What you need to do:
Would you count the lines in the entries below that contain "isacharcomma"? Reply with the number only.
▬▬▬▬▬▬▬▬▬▬
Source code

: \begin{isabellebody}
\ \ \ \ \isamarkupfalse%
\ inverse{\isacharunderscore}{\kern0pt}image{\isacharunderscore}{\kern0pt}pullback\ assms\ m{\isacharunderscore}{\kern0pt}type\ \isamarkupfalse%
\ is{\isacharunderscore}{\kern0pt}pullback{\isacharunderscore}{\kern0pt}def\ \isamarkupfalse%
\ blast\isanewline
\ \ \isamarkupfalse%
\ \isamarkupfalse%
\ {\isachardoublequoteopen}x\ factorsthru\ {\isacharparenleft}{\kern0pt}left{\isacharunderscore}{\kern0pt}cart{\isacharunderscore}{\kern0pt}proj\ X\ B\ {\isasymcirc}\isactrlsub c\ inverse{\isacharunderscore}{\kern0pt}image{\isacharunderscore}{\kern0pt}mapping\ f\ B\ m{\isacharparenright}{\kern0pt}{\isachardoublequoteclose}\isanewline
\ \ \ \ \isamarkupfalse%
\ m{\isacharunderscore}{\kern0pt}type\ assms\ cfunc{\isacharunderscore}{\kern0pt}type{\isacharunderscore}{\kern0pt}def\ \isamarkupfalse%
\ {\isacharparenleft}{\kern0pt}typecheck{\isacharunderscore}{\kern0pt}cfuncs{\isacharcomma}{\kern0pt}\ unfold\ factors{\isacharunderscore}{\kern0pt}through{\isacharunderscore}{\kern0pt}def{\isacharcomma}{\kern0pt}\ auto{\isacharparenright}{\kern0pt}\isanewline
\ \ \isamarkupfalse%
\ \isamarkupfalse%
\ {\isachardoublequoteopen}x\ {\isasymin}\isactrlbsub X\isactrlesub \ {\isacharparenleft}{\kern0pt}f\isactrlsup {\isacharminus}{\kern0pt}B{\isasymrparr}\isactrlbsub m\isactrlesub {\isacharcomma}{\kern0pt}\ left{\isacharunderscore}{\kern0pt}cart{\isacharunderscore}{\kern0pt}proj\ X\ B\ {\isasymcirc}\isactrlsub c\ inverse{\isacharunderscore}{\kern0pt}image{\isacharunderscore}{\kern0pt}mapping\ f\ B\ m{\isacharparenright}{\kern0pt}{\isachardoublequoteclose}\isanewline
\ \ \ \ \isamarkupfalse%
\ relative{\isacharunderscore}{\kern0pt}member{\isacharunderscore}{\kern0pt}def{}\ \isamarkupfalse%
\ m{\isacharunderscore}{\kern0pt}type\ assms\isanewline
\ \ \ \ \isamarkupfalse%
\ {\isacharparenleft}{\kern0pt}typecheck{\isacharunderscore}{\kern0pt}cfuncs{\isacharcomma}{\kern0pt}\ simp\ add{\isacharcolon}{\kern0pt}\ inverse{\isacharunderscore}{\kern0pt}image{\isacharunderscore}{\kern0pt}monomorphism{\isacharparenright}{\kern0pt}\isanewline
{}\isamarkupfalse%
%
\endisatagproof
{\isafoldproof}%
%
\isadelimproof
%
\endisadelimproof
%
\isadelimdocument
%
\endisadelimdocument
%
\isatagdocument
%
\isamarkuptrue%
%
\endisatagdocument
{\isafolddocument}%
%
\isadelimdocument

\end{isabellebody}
▬▬▬▬▬▬▬▬▬▬
Your solution:
3